What needs to be done: Among the lines of the records, please find those that contain the word "uuid" and copy them.

------------------------------------

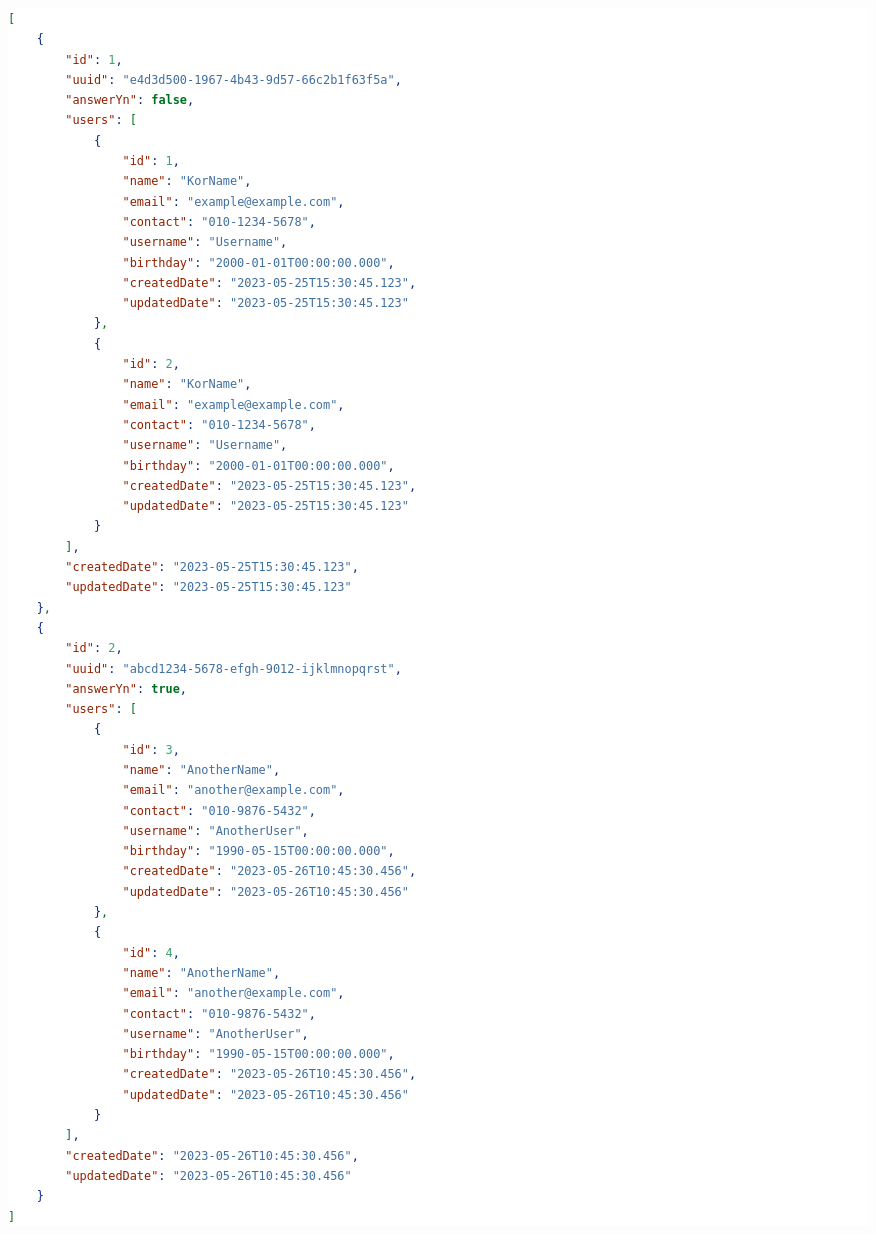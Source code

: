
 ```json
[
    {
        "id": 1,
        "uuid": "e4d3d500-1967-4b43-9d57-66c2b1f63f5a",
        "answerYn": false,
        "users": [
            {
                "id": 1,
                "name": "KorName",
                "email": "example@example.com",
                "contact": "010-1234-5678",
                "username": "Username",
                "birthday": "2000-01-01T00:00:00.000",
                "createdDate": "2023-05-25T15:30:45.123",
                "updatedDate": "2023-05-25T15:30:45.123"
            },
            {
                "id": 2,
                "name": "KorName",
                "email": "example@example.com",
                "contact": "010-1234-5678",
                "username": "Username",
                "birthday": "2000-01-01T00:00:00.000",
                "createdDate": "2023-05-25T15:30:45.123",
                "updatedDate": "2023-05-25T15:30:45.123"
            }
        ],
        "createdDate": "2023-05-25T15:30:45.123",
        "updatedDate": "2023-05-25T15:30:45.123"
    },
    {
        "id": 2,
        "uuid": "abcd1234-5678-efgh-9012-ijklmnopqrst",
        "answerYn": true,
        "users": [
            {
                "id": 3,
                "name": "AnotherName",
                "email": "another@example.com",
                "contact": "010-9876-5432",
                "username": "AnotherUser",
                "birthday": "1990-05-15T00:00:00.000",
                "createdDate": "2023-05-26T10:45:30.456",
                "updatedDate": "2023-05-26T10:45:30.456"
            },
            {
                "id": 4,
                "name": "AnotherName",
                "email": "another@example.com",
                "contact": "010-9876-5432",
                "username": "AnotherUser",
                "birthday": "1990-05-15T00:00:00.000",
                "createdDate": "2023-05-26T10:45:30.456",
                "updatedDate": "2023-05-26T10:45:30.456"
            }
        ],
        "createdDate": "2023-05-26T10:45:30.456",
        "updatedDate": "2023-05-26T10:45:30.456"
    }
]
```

------------------------------------

Response:
        "uuid": "e4d3d500-1967-4b43-9d57-66c2b1f63f5a",
        "uuid": "abcd1234-5678-efgh-9012-ijklmnopqrst",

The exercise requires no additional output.